Strong Moral Principles
We can all agree that today’s Knight has to be a man or woman of strong moral principles.
But what if our principles are wrong? It’s certainly possible. We are constantly confronted by conflicting, ready-made opinions from which society expects us to choose. We hear it everyday in political and religious discourse. We see how well-meaning people often interpret things radically different. Instead of searching for truth, they hunker down and defend positions, some of which, by sheer necessity, must be wrong.
This is why The Mystical Court takes a culturally non-political and non-sectarian approach.

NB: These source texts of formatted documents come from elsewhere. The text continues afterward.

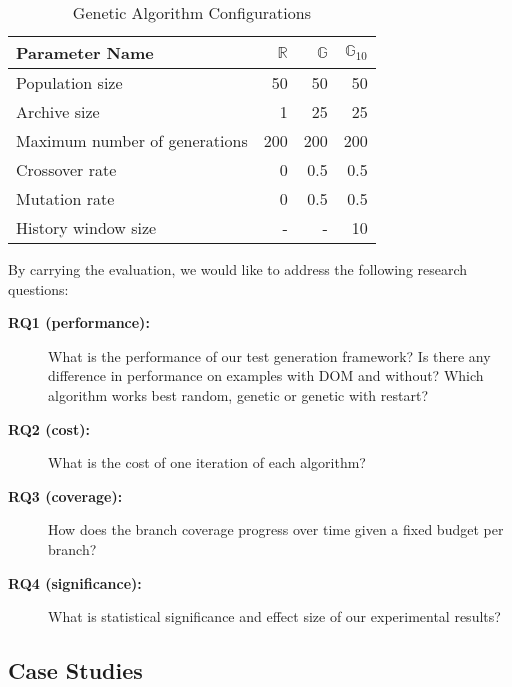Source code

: \documentclass[sigconf,review, anonymous]{acmart}
\newcommand{\Random}{\mathbb{R}}
\newcommand{\Genetic}{\mathbb{G}}
\newcommand{\RGenetic}{\mathbb{G}_{10}}
\begin{document}
\begin{table}
  \caption{Genetic Algorithm Configurations}
  \label{tbl.gen.config}
    \scriptsize
  \begin{tabular}{l|r|r|r}
    \toprule
    \textbf{Parameter Name} &$\Random$&$\Genetic$ &$\RGenetic$ \\
    \hline
    Population size                   & 50  & 50  & 50  \\
    Archive size                      & 1   & 25  & 25  \\
    Maximum number of generations     & 200 & 200 & 200 \\
    Crossover rate                    & 0   & 0.5 & 0.5 \\
    Mutation rate                     & 0   & 0.5 & 0.5 \\
    History window size               & -   & -   & 10  \\
    \bottomrule
  \end{tabular}
\end{table}

By carrying the evaluation, we would like to address the following research questions:
\begin{description}
\item[\textbf{RQ1 (performance):}] What is the performance of our test generation framework? Is there any difference in performance on examples with DOM and without?  Which algorithm works best random, genetic or genetic with restart?
\item[\textbf{RQ2 (cost):}] What is the cost of one iteration of each algorithm?
\item[\textbf{RQ3 (coverage):}] How does the branch coverage progress over time given a fixed budget per branch?
\item[\textbf{RQ4 (significance):}] What is statistical significance and effect size of our experimental results? 
\end{description}


\subsection{Case Studies}
\label{sub.sec.case.studies}
\end{document}
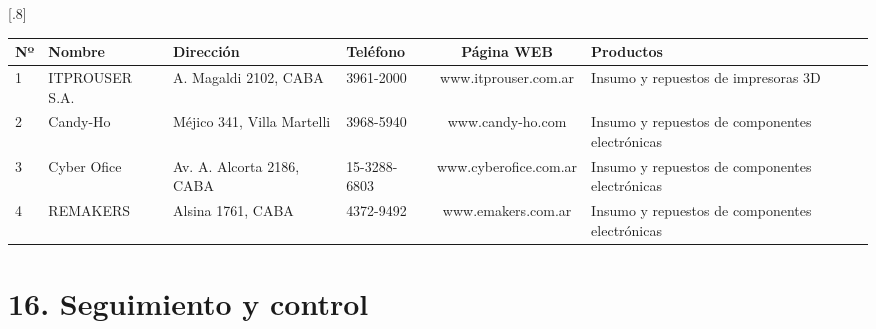 \documentclass[11pt]{charter}
\begin{document}
\renewcommand{\tabularxcolumn}[1]{>{\arraybackslash}m{#1}}
\begin{table}[htpb]
\centering
\scalebox{1}[.8]{
\begin{tabularx}{\textwidth}{@{}|p{3em}|X|X|X|c|X|@{}}
\hline
\rowcolor[HTML]{CCFFFF} 
Nº & Nombre & Dirección & Teléfono & Página WEB & Productos \\ \hline
             
1 &
ITPROUSER S.A. &
A. Magaldi 2102, CABA &
3961-2000 &
www.itprouser.com.ar&
Insumo y repuestos de impresoras 3D \\ \hline
2 &
Candy-Ho &
Méjico 341, Villa Martelli &
3968-5940 &
www.candy-ho.com&
Insumo y repuestos de componentes electrónicas\\ \hline
3 &
Cyber Ofice &
Av. A. Alcorta 2186, CABA &
15-3288-6803 &
www.cyberofice.com.ar&
Insumo y repuestos de componentes electrónicas\\ \hline
4 &
REMAKERS &
Alsina 1761, CABA &
4372-9492 &
www.emakers.com.ar&
Insumo y repuestos de componentes electrónicas\\ \hline
               
\end{tabularx}
}
\end{table}


\section{16. Seguimiento y control}
\label{sec:seguimiento}

%
%
%
\end{document}
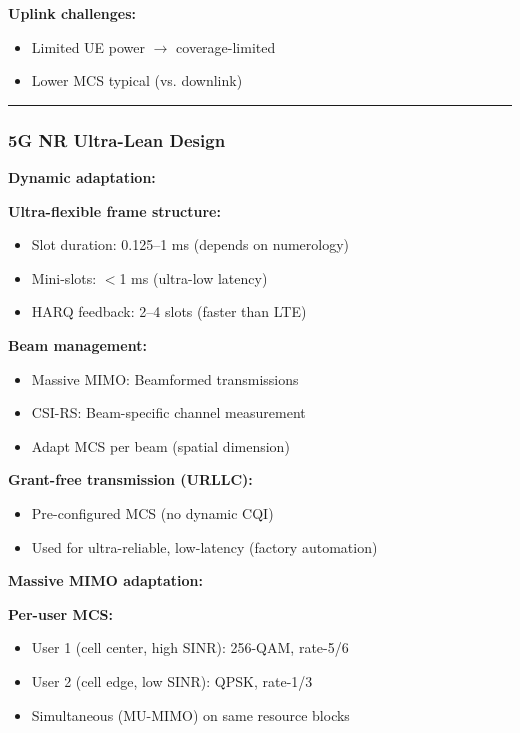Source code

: \textbf{Uplink challenges:}
\begin{itemize}
\item Limited UE power $\rightarrow$ coverage-limited
\item Lower MCS typical (vs. downlink)
\end{itemize}

\begin{center}\rule{0.5\linewidth}{0.5pt}\end{center}

\subsubsection{5G NR Ultra-Lean Design}\label{g-nr-ultra-lean-design}

\textbf{Dynamic adaptation:}

\textbf{Ultra-flexible frame structure:}
\begin{itemize}
\item Slot duration: 0.125--1 ms (depends on numerology)
\item Mini-slots: $<$1 ms (ultra-low latency)
\item HARQ feedback: 2--4 slots (faster than LTE)
\end{itemize}

\textbf{Beam management:}
\begin{itemize}
\item Massive MIMO: Beamformed transmissions
\item CSI-RS: Beam-specific channel measurement
\item Adapt MCS per beam (spatial dimension)
\end{itemize}

\textbf{Grant-free transmission (URLLC):}
\begin{itemize}
\item Pre-configured MCS (no dynamic CQI)
\item Used for ultra-reliable, low-latency (factory automation)
\end{itemize}

\textbf{Massive MIMO adaptation:}

\textbf{Per-user MCS:}
\begin{itemize}
\item User 1 (cell center, high SINR): 256-QAM, rate-5/6
\item User 2 (cell edge, low SINR): QPSK, rate-1/3
\item Simultaneous (MU-MIMO) on same resource blocks
\end{itemize}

That doesn’t mean we have no opinion on political or religious topics. All our members do, and not all members agree with one another. Everyone occupies a different point of reference on his or her quest. As people learn, they change. They grow. Excluding them because of minor differences would be self-defeating. Instead, we unite under the banner of the quest itself, with its culturally-engrained values, and support the personal development that the questing process inevitably builds.
Our unique approach to developing moral principles accords both with nature and freedom.
It proclaims a priority of conscience, using our ability to apply reason to understand and follow its moral dictates. This is what we mean by Nature’s Law. It consists of our everyday lives, but in the form of questing rather than just surviving. Its goal is the noble development of personal autonomy.Autonomy, often derogatively referred to as “self-law,”actually means obedience to the spiritual law of conscience and reason. This is what distinguishes human nature from all others, and completes who we are. Freedom provides the rich soil which facilitates this process. When we listen carefully to our own inner longing, it points to autonomy as its goal.
What does this mean? It means embracing a process of growth. Life is change, and the quest shapes us to be heroes in that change. It requires that we question values that were previously pressed upon us; an examination of prejudice that we are all inclined to collect. Our best virtues are at least questionable until we do that.
This is possible only in a state of freedom, which underscoring the essential quality of freedom to personal growth. No matter what our successes, we stagnate if we remain hardened products of a social blueprint. The goal of freedom is attaining the autonomous development of virtue, of living a good and therefore happy life, not as someone else would make you, but as you really are.
The 12 Trusts provide a cultural path or tradition, enriched by the wisdom centuries, that can help, but never replace the direct experience of life itself.